What's the difference between GL and CEM exams?

What's the difference between GL and CEM exams?

Grammar schools in the UK have to use one of two popular types of exams for their 11+ entrance tests. Schools generally use the GL Assessment or CEM exam and CEM exams, but what exactly makes them different?  


How Do GL and CEM Tests Differ?

These are the only two types of exams currently recognised by the government as being able to accurately test a child’s suitability for a grammar school education.


What subjects are covered?


CEM 11 Plus exams tend to cover numerical, verbal and non-verbal ability. CEM is said to be based more closely on the National Curriculum for Key Stage 2 than GL. However, the inclusion of verbal and non-verbal reasoning in any such test suggests otherwise since these subjects are not taught as part of the National Curriculum.


GL exams cover verbal reasoning, non-verbal reasoning, spatial reasoning, English and maths; however some grammar schools only cover some of these areas in their selection tests.

Maths tests will cover a wide range of topics from the National Curriculum but are not limited. We have had feedback from our students over the years that concur with our knowledge that many of the questions extend beyond Key Stage 2 knowledge.


Tests for English usually include questions related to reading comprehension, spelling, punctuation, and grammar.


Verbal reasoning tests require students to reason with words and can help identify pupils who excel at subjects such as English, History, Languages and the Arts. Their verbal reasoning tests will include some skills covered by a GL English exam. A strong vocabulary will help children succeed in verbal reasoning tests. You can use our vocabulary resources in the Geek School Shop to help your child to develop these skills at a high level.


Non-verbal Reasoning tests measure reasoning processes that are essential for various subjects, including mathematics and science.


Spatial reasoning questions test the thinking process’s efficiency using mental images of shapes and spaces. Spatial reasoning skills are essential for success in science, technology, engineering, and mathematics (STEM) courses. 


What are the Format and Key Differences in the GL and CEM Tests?

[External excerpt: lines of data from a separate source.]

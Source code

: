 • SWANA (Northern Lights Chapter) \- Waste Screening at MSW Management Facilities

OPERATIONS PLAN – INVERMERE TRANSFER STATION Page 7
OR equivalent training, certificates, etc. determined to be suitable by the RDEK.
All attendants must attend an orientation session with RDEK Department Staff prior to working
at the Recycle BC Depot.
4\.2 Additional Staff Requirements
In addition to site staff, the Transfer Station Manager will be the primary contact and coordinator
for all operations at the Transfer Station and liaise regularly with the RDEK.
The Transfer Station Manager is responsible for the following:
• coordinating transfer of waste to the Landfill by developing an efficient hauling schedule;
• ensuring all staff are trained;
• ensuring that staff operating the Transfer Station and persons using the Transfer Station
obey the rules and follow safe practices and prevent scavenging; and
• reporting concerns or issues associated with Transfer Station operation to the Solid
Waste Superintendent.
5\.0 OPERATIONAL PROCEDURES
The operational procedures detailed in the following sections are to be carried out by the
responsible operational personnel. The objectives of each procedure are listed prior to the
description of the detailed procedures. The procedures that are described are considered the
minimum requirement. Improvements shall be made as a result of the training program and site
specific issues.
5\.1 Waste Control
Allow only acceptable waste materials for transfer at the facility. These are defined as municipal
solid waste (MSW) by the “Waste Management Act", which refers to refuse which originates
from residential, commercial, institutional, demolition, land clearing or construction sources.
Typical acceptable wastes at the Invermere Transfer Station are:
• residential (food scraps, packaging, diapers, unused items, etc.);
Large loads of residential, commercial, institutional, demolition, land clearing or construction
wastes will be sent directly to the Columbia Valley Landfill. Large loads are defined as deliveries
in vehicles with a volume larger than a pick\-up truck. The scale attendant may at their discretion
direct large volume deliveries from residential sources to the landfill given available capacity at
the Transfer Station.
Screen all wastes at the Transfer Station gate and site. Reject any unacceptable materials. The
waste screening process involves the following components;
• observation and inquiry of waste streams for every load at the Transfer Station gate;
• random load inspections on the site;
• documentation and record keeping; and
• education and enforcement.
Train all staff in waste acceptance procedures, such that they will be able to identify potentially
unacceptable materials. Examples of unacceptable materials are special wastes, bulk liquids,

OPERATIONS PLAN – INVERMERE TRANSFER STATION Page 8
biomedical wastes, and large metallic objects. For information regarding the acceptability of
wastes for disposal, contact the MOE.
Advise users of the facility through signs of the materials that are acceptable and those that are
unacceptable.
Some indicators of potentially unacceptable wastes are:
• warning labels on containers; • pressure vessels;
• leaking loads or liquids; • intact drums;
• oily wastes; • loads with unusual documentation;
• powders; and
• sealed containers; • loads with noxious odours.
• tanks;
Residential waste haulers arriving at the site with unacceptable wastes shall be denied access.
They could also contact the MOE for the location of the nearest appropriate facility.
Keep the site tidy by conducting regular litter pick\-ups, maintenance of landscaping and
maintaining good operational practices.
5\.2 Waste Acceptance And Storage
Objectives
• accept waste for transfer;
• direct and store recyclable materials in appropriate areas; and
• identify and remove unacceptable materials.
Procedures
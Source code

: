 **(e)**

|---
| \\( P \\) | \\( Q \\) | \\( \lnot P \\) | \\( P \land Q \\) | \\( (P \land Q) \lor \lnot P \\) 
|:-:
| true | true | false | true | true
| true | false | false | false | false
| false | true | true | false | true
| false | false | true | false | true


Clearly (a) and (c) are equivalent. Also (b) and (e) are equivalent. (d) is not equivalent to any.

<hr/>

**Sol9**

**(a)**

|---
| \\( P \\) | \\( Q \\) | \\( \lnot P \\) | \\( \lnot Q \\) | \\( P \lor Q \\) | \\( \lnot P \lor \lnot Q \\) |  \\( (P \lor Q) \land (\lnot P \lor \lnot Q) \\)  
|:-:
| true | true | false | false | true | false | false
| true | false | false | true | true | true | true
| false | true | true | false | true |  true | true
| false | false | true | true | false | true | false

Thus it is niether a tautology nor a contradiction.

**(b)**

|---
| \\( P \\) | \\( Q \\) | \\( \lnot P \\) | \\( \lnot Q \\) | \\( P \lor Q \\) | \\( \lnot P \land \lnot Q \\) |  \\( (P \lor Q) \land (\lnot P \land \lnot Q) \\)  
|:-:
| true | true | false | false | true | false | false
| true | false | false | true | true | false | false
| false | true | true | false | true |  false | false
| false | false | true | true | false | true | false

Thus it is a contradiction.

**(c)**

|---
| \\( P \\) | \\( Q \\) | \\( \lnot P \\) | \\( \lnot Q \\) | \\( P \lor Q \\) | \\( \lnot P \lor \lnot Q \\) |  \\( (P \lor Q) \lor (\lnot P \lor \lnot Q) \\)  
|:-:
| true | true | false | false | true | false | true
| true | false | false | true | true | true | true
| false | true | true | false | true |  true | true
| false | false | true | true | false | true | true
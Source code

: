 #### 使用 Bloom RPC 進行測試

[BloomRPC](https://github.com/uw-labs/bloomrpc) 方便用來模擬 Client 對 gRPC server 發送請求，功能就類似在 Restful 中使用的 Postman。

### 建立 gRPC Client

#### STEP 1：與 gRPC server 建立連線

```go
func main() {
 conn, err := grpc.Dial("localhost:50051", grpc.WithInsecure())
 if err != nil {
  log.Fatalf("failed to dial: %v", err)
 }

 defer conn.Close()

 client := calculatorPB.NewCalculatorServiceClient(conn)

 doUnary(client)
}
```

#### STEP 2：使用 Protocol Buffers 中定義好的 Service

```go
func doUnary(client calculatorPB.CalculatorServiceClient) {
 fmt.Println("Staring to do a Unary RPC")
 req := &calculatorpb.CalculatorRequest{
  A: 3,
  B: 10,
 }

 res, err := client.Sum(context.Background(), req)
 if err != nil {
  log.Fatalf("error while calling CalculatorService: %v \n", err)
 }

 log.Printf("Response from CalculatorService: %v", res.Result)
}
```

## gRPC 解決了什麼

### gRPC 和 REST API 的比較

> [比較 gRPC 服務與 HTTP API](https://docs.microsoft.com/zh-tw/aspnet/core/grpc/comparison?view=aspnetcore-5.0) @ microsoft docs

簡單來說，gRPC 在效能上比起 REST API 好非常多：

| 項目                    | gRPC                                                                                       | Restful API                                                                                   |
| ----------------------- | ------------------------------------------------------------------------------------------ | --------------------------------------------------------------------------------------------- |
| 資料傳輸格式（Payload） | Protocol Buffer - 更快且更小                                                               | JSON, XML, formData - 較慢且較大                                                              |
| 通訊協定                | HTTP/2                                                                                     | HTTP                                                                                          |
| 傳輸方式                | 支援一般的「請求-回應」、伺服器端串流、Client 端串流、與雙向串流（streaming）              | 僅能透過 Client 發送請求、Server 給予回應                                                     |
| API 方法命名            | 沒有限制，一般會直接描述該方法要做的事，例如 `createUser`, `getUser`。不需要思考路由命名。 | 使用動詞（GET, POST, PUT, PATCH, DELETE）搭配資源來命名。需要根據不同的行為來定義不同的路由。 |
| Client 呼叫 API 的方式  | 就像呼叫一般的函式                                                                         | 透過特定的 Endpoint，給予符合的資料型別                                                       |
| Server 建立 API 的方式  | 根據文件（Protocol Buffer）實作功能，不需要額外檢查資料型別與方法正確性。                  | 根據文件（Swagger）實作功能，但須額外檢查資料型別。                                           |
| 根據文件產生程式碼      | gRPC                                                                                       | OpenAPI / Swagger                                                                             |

Most GL 11+ exams are Standard Format (answers written in spaces next to questions) or Multiple Choice (answers marked in a separate answer booklet). Test paper lengths vary, but 50 minutes is usually the longest exam time for each paper.


GL takes its questions from the GL Assessment Question Bank and uses a variety of different question types across all four subjects. Children can become familiar with these particular question types through practice and preparation.

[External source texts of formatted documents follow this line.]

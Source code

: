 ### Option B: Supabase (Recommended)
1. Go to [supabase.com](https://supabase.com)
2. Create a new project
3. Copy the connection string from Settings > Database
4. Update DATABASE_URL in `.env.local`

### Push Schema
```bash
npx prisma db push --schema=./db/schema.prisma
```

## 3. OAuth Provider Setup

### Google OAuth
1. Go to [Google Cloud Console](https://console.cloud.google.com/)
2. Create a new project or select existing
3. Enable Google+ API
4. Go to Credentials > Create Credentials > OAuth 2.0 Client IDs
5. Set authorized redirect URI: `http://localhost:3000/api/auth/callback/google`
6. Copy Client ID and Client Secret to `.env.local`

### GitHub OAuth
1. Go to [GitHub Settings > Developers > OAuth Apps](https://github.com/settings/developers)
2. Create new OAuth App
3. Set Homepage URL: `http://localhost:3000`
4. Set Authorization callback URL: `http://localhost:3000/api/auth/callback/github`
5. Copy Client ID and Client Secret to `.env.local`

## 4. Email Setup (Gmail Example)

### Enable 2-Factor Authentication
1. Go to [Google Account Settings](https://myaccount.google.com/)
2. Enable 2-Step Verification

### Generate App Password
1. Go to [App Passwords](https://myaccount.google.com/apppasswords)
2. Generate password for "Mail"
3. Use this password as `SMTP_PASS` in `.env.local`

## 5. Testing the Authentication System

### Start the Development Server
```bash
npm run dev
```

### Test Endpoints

How to Prepare for the CEM and GL Assessment Tests


Make sure you do your research before enrolling your child at any school. Every school is different. Spend time talking to the school to find out exactly which exam board they will follow and how your child would be assessed.

CEM is slightly different from the others because it’s supposed to be “test proof”, and the questions are harder to predict. Regardless, children can use familiarisation materials to learn about topics before taking exams. Preparing for the CEM exam is still functional. Still, the questions on the test will be harder to predict, which is where using an experienced and knowledgeable 11 Plus tutor can be beneficial.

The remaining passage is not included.